Are big PRs always better under AI-assisted development?

No. The argument is that a *massive prototype PR* is a valuable starting point — a work blueprint — but that it should be staged backward into smaller, logically independent sub-PRs for review. Big PRs are not the final artifact; they are the origin of the final artifacts.

How do you break down a big prototype PR?

Feed the prototype to a fresh, independent AI agent and ask it to produce a sequence of logically independent sub-PRs — typically an enabling refactor, then the feature, then any drive-by fixes the prototype surfaced. Each sub-PR is reviewable on its own, and together they sum to the prototype.

Should the prototype itself be merged?

No. The prototype's purpose is to inform the staging, not to be merged. Some teams keep it on a draft branch as reviewer context; others discard it once the staged sub-PRs are open. What matters is that reviewers review the staged PRs — not the prototype.

Won't the AI agent hallucinate the decomposition?

The prototype is the source of truth, not the agent. The agent's job is to *explain* the prototype as a sequence of independent steps — and any mismatch is detectable because the staged sub-PRs must sum to the prototype's diff. This is qualitatively different from asking an agent to decompose a feature that doesn't exist yet.

What does this have to do with the Velocity Paradox?

The Velocity Paradox describes faster coding colliding with unchanged downstream processes. Forcing every change into unstructured micro-PRs at the team level multiplies that bottleneck rather than easing it. Staged decomposition — where the prototype informs the staging — is what actually relieves it.

Stop Apologizing for Big PRs. They're the New Starting Point.

You start the agent on a feature. Ninety minutes later it comes back with a working prototype: thirty files touched, two drive-by bug fixes you did not ask for, a passing test suite, a correct diff. The change is right. It is also too large to review.
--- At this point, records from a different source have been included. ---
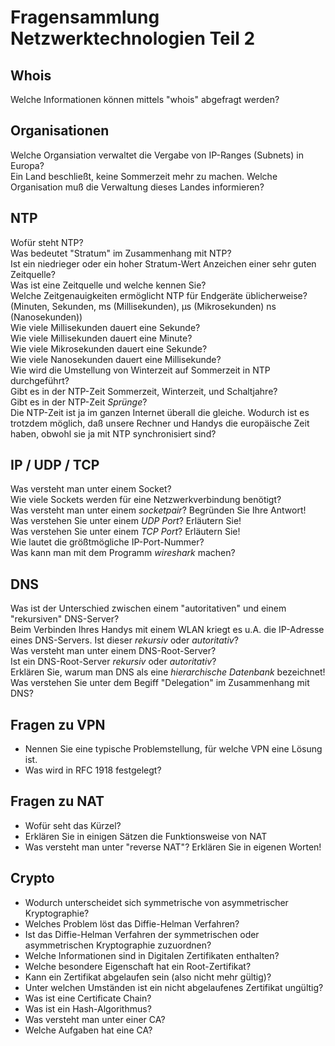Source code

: # Fragensammlung Netzwerktechnologien Teil 2

## Whois

Welche Informationen können mittels "whois" abgefragt werden?

## Organisationen

Welche Organsiation verwaltet die Vergabe von IP-Ranges (Subnets) in Europa?  
Ein Land beschließt, keine Sommerzeit mehr zu machen. Welche Organisation muß die Verwaltung dieses Landes
informieren?

## NTP

Wofür steht NTP?  
Was bedeutet "Stratum" im Zusammenhang mit NTP?  
Ist ein niedrieger oder ein hoher Stratum-Wert Anzeichen einer sehr guten Zeitquelle?  
Was ist eine Zeitquelle und welche kennen Sie?  
Welche Zeitgenauigkeiten ermöglicht NTP für Endgeräte üblicherweise? (Minuten, Sekunden, ms (Millisekunden), µs (Mikrosekunden) ns (Nanosekunden))  
Wie viele Millisekunden dauert eine Sekunde?  
Wie viele Millisekunden dauert eine Minute?  
Wie viele Mikrosekunden dauert eine Sekunde?  
Wie viele Nanosekunden dauert eine Millisekunde?  
Wie wird die Umstellung von Winterzeit auf Sommerzeit in NTP durchgeführt?  
Gibt es in der NTP-Zeit Sommerzeit, Winterzeit, und Schaltjahre?  
Gibt es in der NTP-Zeit *Sprünge*?  
Die NTP-Zeit ist ja im ganzen Internet überall die gleiche. Wodurch ist es trotzdem möglich, daß unsere Rechner und Handys die europäische Zeit haben,
obwohl sie ja mit NTP synchronisiert sind?  


## IP / UDP / TCP

Was versteht man unter einem Socket?  
Wie viele Sockets werden für eine Netzwerkverbindung benötigt?  
Was versteht man unter einem *socketpair*? Begründen Sie Ihre Antwort!
Was verstehen Sie unter einem *UDP Port*? Erläutern Sie!  
Was verstehen Sie unter einem *TCP Port*?  Erläutern Sie!  
Wie lautet die größtmögliche IP-Port-Nummer?  
Was kann man mit dem Programm *wireshark* machen?

## DNS

Was ist der Unterschied zwischen einem "autoritativen" und einem "rekursiven" DNS-Server?  
Beim Verbinden Ihres Handys mit einem WLAN kriegt es u.A. die IP-Adresse eines DNS-Servers. Ist dieser
*rekursiv* oder *autoritativ*?  
Was versteht man unter einem DNS-Root-Server?  
Ist ein DNS-Root-Server *rekursiv* oder *autoritativ*?  
Erklären Sie, warum man DNS als eine *hierarchische Datenbank* bezeichnet!  
Was verstehen Sie unter dem Begiff "Delegation" im Zusammenhang mit DNS?  

## Fragen zu VPN

- Nennen Sie eine typische Problemstellung, für welche VPN eine Lösung ist.
- Was wird in RFC 1918 festgelegt?

## Fragen zu NAT

- Wofür seht das Kürzel?
- Erklären Sie in einigen Sätzen die Funktionsweise von NAT
- Was versteht man unter "reverse NAT"? Erklären Sie in eigenen Worten!

## Crypto

- Wodurch unterscheidet sich symmetrische von asymmetrischer Kryptographie?
- Welches Problem löst das Diffie-Helman Verfahren?
- Ist das Diffie-Helman Verfahren der symmetrischen oder asymmetrischen Kryptographie zuzuordnen?
- Welche Informationen sind in Digitalen Zertifikaten enthalten?
- Welche besondere Eigenschaft hat ein Root-Zertifikat?
- Kann ein Zertifikat abgelaufen sein (also nicht mehr gültig)?
- Unter welchen Umständen ist ein nicht abgelaufenes Zertifikat ungültig?
- Was ist eine Certificate Chain?
- Was ist ein Hash-Algorithmus?
- Was versteht man unter einer CA?
- Welche Aufgaben hat eine CA?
The reflex, in 2026, is still the reflex of 2018: apologize for the size, promise to decompose differently next time, and start carving the diff into smaller PRs. Don't apologize. The prototype is doing exactly what it should be doing, and the small-PR rule that is making you wince was written for a constraint that no longer holds.

This article makes the case that AI inverts the economics of decomposition. The massive prototype PR is not a planning failure but a work blueprint. The way to ship it well is to build backward from the prototype into a sequence of reviewable sub-PRs — and the result is more reviewable than the small-PR discipline it replaces, not less.

The argument in 5 steps

The small-PR rule was an optimization for reviewer attention, not a principle
AI removed that constraint by collapsing the cost of producing the code
The massive prototype PR is now a work blueprint, not a planning failure
Stage it backward into a sequence of sub-PRs that sum to the prototype
The result is the fix to the Velocity Paradox, not a contributor to it

The small-PR rule was an optimization, not a principle

The argument for small PRs has been gospel for fifteen years for a good reason: reviewer attention was the constraint. A 30-file PR was a planning failure because it asked a human reviewer to load a context they could not hold, against a backlog of other PRs they also could not hold. The discipline of "small, focused PRs" was an optimization for human scanning speed.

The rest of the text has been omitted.